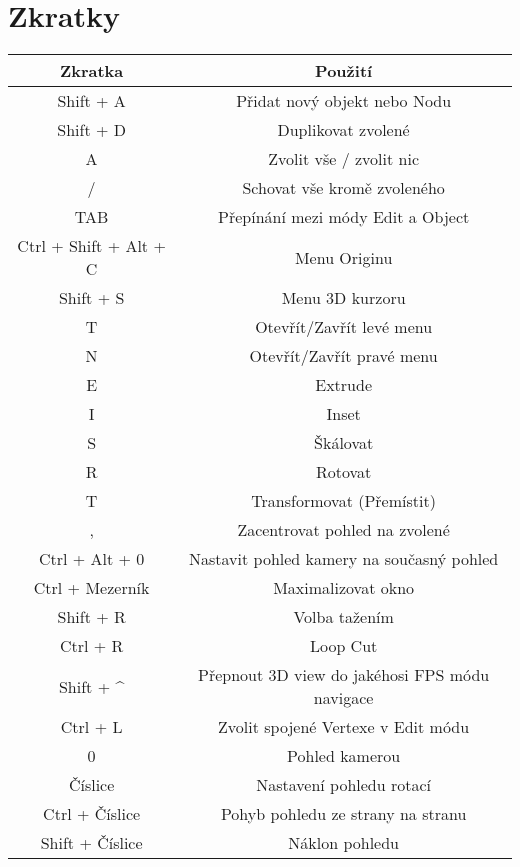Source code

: \documentclass[12pt,a4paper]{report}
\begin{document}
	\section{Zkratky}
	\begin{tabular}{cc}
		\toprule
		Zkratka
& Použití
\\
		\midrule
		Shift + A  & Přidat nový objekt nebo Nodu
\\
		Shift + D & Duplikovat zvolené
\\
		A & Zvolit vše / zvolit nic
\\
		/ & Schovat vše kromě zvoleného
\\
		TAB & Přepínání mezi módy Edit a Object
\\
		Ctrl + Shift + Alt +
C & Menu Originu
\\
		Shift + S & Menu 3D kurzoru
\\
		T & Otevřít/Zavřít levé menu
\\
		N & Otevřít/Zavřít pravé menu
\\
		E & Extrude
\\
		I & Inset
\\
		S & Škálovat
\\
		R & Rotovat
\\
		T & Transformovat (Přemístit)
\\
		, & Zacentrovat pohled na zvolené
\\
		Ctrl + Alt + 0 & Nastavit pohled kamery na současný pohled
\\
		Ctrl + Mezerník & Maximalizovat okno
\\
		Shift + R & Volba tažením
\\
		Ctrl + R & Loop Cut
\\
		Shift + \^ & Přepnout 3D view do jakéhosi FPS módu navigace
\\
		Ctrl + L & Zvolit spojené Vertexe v Edit módu
\\
		0 & Pohled kamerou
\\
		Číslice & Nastavení pohledu rotací
\\
		Ctrl + Číslice & Pohyb pohledu ze strany na stranu
\\
		Shift + Číslice & Náklon pohledu
	\end{tabular}
	
\end{document}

┄┄┄┄┄┄

(YOUR TASK): Repeat the full listing above exactly, with no pictures in the copy.

(ANSWER):
Source code

: \documentclass[12pt,a4paper]{report}
\begin{document}
	\section{Zkratky}
	\begin{tabular}{cc}
		\toprule
		Zkratka
& Použití
\\
		\midrule
		Shift + A  & Přidat nový objekt nebo Nodu
\\
		Shift + D & Duplikovat zvolené
\\
		A & Zvolit vše / zvolit nic
\\
		/ & Schovat vše kromě zvoleného
\\
		TAB & Přepínání mezi módy Edit a Object
\\
		Ctrl + Shift + Alt +
C & Menu Originu
\\
		Shift + S & Menu 3D kurzoru
\\
		T & Otevřít/Zavřít levé menu
\\
		N & Otevřít/Zavřít pravé menu
\\
		E & Extrude
\\
		I & Inset
\\
		S & Škálovat
\\
		R & Rotovat
\\
		T & Transformovat (Přemístit)
\\
		, & Zacentrovat pohled na zvolené
\\
		Ctrl + Alt + 0 & Nastavit pohled kamery na současný pohled
\\
		Ctrl + Mezerník & Maximalizovat okno
\\
		Shift + R & Volba tažením
\\
		Ctrl + R & Loop Cut
\\
		Shift + \^ & Přepnout 3D view do jakéhosi FPS módu navigace
\\
		Ctrl + L & Zvolit spojené Vertexe v Edit módu
\\
		0 & Pohled kamerou
\\
		Číslice & Nastavení pohledu rotací
\\
		Ctrl + Číslice & Pohyb pohledu ze strany na stranu
\\
		Shift + Číslice & Náklon pohledu
	\end{tabular}
	
\end{document}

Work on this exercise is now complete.